Now, let’s assume that we wish to simulate an adversarial scenario where the attacker exploits the FTP vulnerability in Metasploitable and uses the vsftpd_234_backdoor module in Metasploit to install a backdoor and create a reverse shell payload to remotely control Metasploitable. 5 describes the experiment in Xanthus. The attacker consists of a single task, attack that launches the attack with a Cortana script. To run Cortana as a stand-alone script, the attacker needs to set up an Armitage teamserver locally on the VM. The user then specifies properties of the team server by placing them in the file local.prop. The file demo.cna is the Cortana script that runs the attack (6). It creates a virtual Metasploit console that prepares the exploit and configures the payload (e.g., setting up the remote host IP address through RHOST). To show that our attack succeeds, the script registers two listeners, one for when a reverse shell session is open and one for when the shell responds to the whoami command. When the session_open event triggers the listener, the attacker automatically sends a whoami command to the victim and prints victim’s response on its console.
Xanthus allows a researcher to easily run similar experiments multiple times with different capture mechanisms and share precise configurations with others. Xanthus’ modularized design allows researchers to reuse their experimental setup, simply changing e.g., Metasploit’s exploit module to create new experiments.
3.3. Package and Data Preservation
Xanthus enables push-button execution of the framework. The artifacts of the workflow, including user-supplied scripts and packages (as defined in job.inputs) and experimental results and datasets (as defined in job.outputs), are all bundled and archived locally.

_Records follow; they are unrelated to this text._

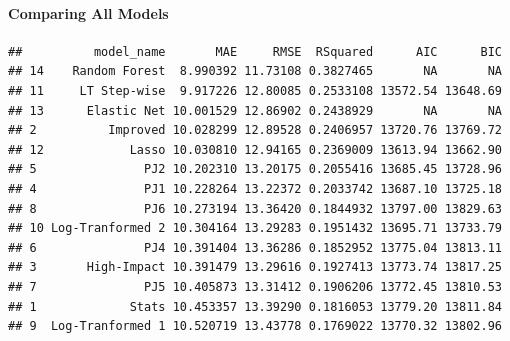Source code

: \documentclass[
]{article}
\newenvironment{Shaded}{\begin{snugshade}}{\end{snugshade}}
\newcommand{\CommentTok}[1]{\textcolor[rgb]{0.56,0.35,0.01}{\textit{#1}}}
\newcommand{\FunctionTok}[1]{\textcolor[rgb]{0.13,0.29,0.53}{\textbf{#1}}}
\newcommand{\NormalTok}[1]{#1}
\newcommand{\OtherTok}[1]{\textcolor[rgb]{0.56,0.35,0.01}{#1}}
\newcommand{\SpecialCharTok}[1]{\textcolor[rgb]{0.81,0.36,0.00}{\textbf{#1}}}
\newcommand{\StringTok}[1]{\textcolor[rgb]{0.31,0.60,0.02}{#1}}
\begin{document}
\begin{Shaded}
\end{Shaded}

\paragraph{Comparing All Models}\label{comparing-all-models}

\begin{Shaded}
\end{Shaded}

\begin{verbatim}
##          model_name       MAE     RMSE  RSquared      AIC      BIC
## 14    Random Forest  8.990392 11.73108 0.3827465       NA       NA
## 11     LT Step-wise  9.917226 12.80085 0.2533108 13572.54 13648.69
## 13      Elastic Net 10.001529 12.86902 0.2438929       NA       NA
## 2          Improved 10.028299 12.89528 0.2406957 13720.76 13769.72
## 12            Lasso 10.030810 12.94165 0.2369009 13613.94 13662.90
## 5               PJ2 10.202310 13.20175 0.2055416 13685.45 13728.96
## 4               PJ1 10.228264 13.22372 0.2033742 13687.10 13725.18
## 8               PJ6 10.273194 13.36420 0.1844932 13797.00 13829.63
## 10 Log-Tranformed 2 10.304164 13.29283 0.1951432 13695.71 13733.79
## 6               PJ4 10.391404 13.36286 0.1852952 13775.04 13813.11
## 3       High-Impact 10.391479 13.29616 0.1927413 13773.74 13817.25
## 7               PJ5 10.405873 13.31412 0.1906206 13772.45 13810.53
## 1             Stats 10.453357 13.39290 0.1816053 13779.20 13811.84
## 9  Log-Tranformed 1 10.520719 13.43778 0.1769022 13770.32 13802.96
\end{verbatim}
\end{document}
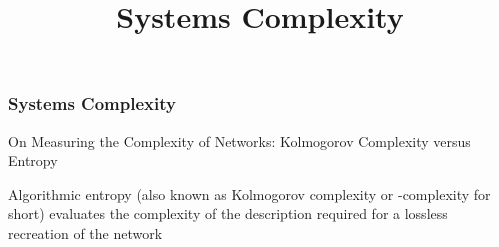 
\title[Systems Engineering]{Systems Complexity } 





\newpage
\begin{frame}
\frametitle{Systems Complexity }
\begin{block}{On Measuring the Complexity of Networks: Kolmogorov Complexity versus Entropy}


Algorithmic entropy (also known as Kolmogorov complexity or -complexity for short) evaluates the complexity of the description required for a lossless recreation of the network


 
\end{block}
\end{frame}




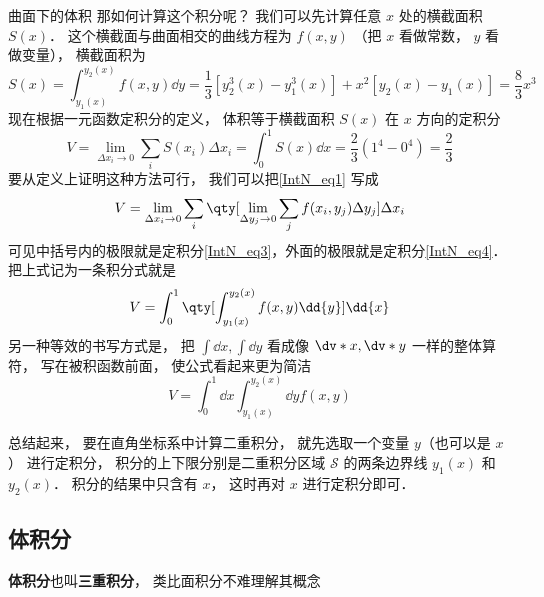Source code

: \begin{exam}{曲面下的体积}
那如何计算这个积分呢？ 我们可以先计算任意 $x$ 处的横截面积 $S(x)$． 这个横截面与曲面相交的曲线方程为 $f(x,y)$ （把 $x$ 看做常数， $y$ 看做变量）， 横截面积为
\begin{equation}\label{IntN_eq3}
S(x) = \int_{y_1(x)}^{y_2(x)} f(x,y) \dd{y} = \frac 13 [y_2^3(x) - y_1^3(x)] + x^2[y_2(x) - y_1(x)] = \frac 83 x^3
\end{equation}
现在根据一元函数定积分的定义， 体积等于横截面积 $S(x)$ 在 $x$ 方向的定积分
\begin{equation}\label{IntN_eq4}
V = \lim_{\Delta x_i\to 0} \sum_{i} S(x_i) \Delta x_i = \int_0^1 S(x) \dd{x} = \frac 23 (1^4 -0^4) = \frac 23
\end{equation}
要从定义上证明这种方法可行， 我们可以把\autoref{IntN_eq1} 写成
\begin{equation}\label{}
V = \lim_{\Delta x_i\to 0} \sum_{i} \qty[\lim_{\Delta y_j\to 0}\sum_{j} f(x_i,y_j) \Delta y_j ] \Delta x_i
\end{equation}
可见中括号内的极限就是定积分\autoref{IntN_eq3}，外面的极限就是定积分\autoref{IntN_eq4}． 把上式记为一条积分式就是
\begin{equation}
V = \int_0^1 \qty[\int_{y_1(x)}^{y_2(x)} f(x,y) \dd{y}] \dd{x}
\end{equation}
另一种等效的书写方式是， 把 $\int \dd{x}, \int \dd{y}$ 看成像 $\dv*{x}, \dv*{y}$ 一样的整体算符， 写在被积函数前面， 使公式看起来更为简洁
\begin{equation}
V = \int_0^1 \dd{x} \int_{y_1(x)}^{y_2(x)} \dd{y} f(x,y)
\end{equation}
\end{exam}

总结起来， 要在直角坐标系中计算二重积分， 就先选取一个变量 $y$（也可以是 $x$） 进行定积分， 积分的上下限分别是二重积分区域 $\mathcal{S}$ 的两条边界线 $y_1(x)$ 和 $y_2(x)$． 积分的结果中只含有 $x$， 这时再对 $x$ 进行定积分即可．

\subsection{体积分}
\textbf{体积分}也叫\textbf{三重积分}， 类比面积分不难理解其概念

Xanthus allows users to automatically share the collected experimental data. For example, if the user provides a GitHub repository address and an access token, it pushes the archive to GitHub automatically using Git Large File Storage (7). Xanthus also supports automatic sharing via Dataverse (King, 2007), and we are working on providing more archiving options. We have made an example archive available at https://github.com/margoseltzer/wget-apt. The archive contains a .xanthus file for push-button replicability. The .xanthus file is the central orchestration file that controls the entire pipeline described in this section. It contains metadata describing the experiments and actionable instructions to 1) generate VM images, 2) schedule tasks, 3) setup experiments, and 4) store and upload data.
4. Related Work
We are not the first to observe that cybersecurity research is threatened by a lack of high-quality, easily-accessible datasets. For example, Ghorbani et al. (Sharafaldin et al., 2018) evaluated 11 publicly-available traces used by intrusion detection researchers and concluded that none of the traces were comprehensive or reliable. Ghorbani et al. introduced their own dataset (CICIDS2017) that leveraged their prior work on systematic generation of IDS traces (Shiravi et al., 2012). However, the collection of the CICIDS2017 trace was manually orchestrated (and thus non-replicable).
Despite the power of host-based intrusion detection, the security community has traditionally paid more attention to network traces than host ones. This bias may reflect the fact that host-based IDSes are more recent inventions. DARPA IDEVAL is a well-known host trace, but it has various deficiencies, such as poor diversity of executed programs (Maggi et al., 2010). We know of only one more host-based dataset that is widely used—the University of New Mexico dataset (48). However, this dataset suffers from similar problems that hurt the realism of the trace (Pendleton and Xu, 2017). Other publicly-available host traces are either application-specific (Murtaza et al., 2013) or suffer from low attack diversity and coarse-grained trace information (Creech and Hu, 2013); these datasets are studied by only a few papers (Haider et al., 2017, 2016). Due to the lack of high-quality datasets, many evaluations of host-based IDSes use private datasets (Lichodzijewski et al., 2002; Chari and Cheng, 2003; Shu et al., 2017) or a mixture of public and private datasets (Maggi et al., 2010; Creech and Hu, 2014).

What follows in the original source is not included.